October 8, 2014 | 2 min read

The growing pervasiveness of smartphone usage has been graphically illustrated by a new study which shows the average Briton now spends the equivalent of close to an entire day per week on their devices.

This equates to 221 separate instances of social networking, texting and emailing each day with most of us instinctively reaching for our phones as soon as wake up and putting them down last before heading to bed.

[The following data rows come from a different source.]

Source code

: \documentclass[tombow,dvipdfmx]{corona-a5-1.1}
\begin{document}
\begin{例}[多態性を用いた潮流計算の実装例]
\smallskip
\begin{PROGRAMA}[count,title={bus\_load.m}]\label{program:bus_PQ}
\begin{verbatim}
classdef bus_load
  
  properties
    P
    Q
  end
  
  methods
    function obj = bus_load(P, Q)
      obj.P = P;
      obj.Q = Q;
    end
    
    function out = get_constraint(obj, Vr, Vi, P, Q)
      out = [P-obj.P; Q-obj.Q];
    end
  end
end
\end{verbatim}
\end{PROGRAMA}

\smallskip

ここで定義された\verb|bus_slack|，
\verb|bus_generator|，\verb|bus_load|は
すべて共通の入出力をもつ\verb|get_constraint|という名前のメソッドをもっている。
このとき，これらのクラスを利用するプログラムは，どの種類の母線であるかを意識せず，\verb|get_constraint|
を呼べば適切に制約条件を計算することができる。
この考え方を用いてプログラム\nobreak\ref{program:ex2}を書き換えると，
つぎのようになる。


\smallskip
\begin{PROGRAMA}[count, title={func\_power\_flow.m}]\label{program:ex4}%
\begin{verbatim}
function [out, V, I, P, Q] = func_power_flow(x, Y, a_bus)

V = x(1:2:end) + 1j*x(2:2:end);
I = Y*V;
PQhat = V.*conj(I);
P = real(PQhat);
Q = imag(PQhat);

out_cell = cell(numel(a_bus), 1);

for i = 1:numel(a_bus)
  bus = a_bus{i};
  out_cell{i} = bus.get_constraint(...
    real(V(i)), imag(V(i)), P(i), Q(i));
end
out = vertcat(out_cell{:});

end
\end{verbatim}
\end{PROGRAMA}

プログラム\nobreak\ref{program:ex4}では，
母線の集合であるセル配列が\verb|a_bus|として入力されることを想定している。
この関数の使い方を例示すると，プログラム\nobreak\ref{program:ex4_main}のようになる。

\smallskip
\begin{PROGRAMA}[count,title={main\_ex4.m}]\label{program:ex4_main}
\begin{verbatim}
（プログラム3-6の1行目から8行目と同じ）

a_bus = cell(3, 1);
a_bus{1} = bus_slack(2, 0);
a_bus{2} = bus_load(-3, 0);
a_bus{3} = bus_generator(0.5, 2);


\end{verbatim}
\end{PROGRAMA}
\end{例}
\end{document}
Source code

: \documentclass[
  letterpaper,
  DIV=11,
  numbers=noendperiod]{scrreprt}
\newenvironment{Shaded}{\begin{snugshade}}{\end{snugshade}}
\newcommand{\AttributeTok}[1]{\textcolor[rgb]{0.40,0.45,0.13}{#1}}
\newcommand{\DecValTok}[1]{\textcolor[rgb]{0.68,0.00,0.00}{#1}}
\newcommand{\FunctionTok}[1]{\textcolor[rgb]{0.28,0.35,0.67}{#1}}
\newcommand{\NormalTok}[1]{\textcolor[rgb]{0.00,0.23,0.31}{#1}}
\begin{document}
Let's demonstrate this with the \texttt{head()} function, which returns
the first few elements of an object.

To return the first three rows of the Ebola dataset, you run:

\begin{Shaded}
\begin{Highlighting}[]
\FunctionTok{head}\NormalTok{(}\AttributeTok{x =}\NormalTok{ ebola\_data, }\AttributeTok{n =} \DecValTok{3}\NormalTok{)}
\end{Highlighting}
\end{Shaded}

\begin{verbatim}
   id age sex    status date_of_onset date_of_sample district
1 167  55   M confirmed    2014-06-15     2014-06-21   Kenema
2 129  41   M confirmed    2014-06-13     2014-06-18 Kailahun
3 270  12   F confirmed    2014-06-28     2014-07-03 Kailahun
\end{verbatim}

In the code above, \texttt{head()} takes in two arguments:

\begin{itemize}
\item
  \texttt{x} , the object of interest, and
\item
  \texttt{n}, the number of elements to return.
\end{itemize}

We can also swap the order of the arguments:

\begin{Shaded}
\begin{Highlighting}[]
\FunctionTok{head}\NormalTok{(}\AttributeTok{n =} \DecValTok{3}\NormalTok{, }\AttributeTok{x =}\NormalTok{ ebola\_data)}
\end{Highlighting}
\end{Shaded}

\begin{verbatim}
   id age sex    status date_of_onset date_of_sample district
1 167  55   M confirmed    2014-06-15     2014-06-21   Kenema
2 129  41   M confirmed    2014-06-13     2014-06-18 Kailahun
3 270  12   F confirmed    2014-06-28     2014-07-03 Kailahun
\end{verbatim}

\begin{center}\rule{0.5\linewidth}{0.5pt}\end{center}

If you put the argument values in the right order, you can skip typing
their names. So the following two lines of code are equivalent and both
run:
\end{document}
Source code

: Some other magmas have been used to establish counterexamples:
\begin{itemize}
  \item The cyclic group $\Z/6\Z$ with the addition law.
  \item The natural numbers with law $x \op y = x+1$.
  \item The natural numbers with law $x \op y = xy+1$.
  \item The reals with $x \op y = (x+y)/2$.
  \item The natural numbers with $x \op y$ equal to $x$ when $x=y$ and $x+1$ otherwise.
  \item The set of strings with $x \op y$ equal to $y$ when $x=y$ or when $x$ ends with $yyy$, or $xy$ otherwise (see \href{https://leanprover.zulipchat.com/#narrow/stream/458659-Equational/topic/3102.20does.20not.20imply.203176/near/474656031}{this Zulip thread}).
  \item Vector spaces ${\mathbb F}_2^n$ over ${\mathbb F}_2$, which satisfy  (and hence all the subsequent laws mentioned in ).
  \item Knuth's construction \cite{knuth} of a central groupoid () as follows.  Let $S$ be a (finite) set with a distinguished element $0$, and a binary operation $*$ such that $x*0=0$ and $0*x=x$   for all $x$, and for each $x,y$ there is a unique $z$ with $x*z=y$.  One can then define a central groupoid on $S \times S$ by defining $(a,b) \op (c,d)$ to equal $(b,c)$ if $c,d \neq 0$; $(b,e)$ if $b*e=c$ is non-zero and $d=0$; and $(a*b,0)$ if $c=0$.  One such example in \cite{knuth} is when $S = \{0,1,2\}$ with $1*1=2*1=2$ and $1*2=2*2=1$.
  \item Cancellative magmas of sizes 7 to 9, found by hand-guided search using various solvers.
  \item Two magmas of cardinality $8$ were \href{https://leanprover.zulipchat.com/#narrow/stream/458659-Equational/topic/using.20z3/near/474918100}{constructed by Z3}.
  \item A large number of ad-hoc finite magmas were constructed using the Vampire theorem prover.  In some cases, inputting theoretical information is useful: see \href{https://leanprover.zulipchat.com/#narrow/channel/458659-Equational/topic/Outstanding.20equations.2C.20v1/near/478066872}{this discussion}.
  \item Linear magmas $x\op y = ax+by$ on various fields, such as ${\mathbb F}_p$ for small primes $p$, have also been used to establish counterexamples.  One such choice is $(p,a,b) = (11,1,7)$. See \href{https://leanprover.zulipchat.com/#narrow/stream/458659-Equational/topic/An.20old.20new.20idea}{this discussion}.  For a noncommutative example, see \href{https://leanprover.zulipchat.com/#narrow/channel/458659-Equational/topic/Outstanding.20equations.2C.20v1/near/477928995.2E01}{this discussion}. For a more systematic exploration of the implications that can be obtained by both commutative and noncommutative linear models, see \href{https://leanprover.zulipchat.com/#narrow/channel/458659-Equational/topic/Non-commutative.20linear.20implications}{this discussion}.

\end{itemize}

Luciano Floridi, professor of philosophy and ethics of information at the University of Oxford commented: “Consider obesity. Because of evolution, we are constructed in such a way that we eat as much as we can. That’s our biology — we are animals. And Darwinian evolution hasn’t caught up.

“We’re also social animals. If you give complete freedom to social animals, guess what happens: we overdo it. We’ve never had so many opportunities to communicate with each other. But we need to learn with social media what we’re learning with obesity — that overdoing it can be bad.”

The survey showed that women are bigger smartphone addicts than men, spending 23 minutes a day longer on their devices. Age was also a crucial factor with those aged 18-24 spending 4 hours and 20 minutes on their handsets whilst those aged 55 and over spent just 2 hours and 15 minutes.

However despite our prodigious usage a third of respondents believe that smartphone usage does not make them any more productive.

The survey saw 2,000 people quizzed by OnePoll on behalf of digital marketing firm Tecmark.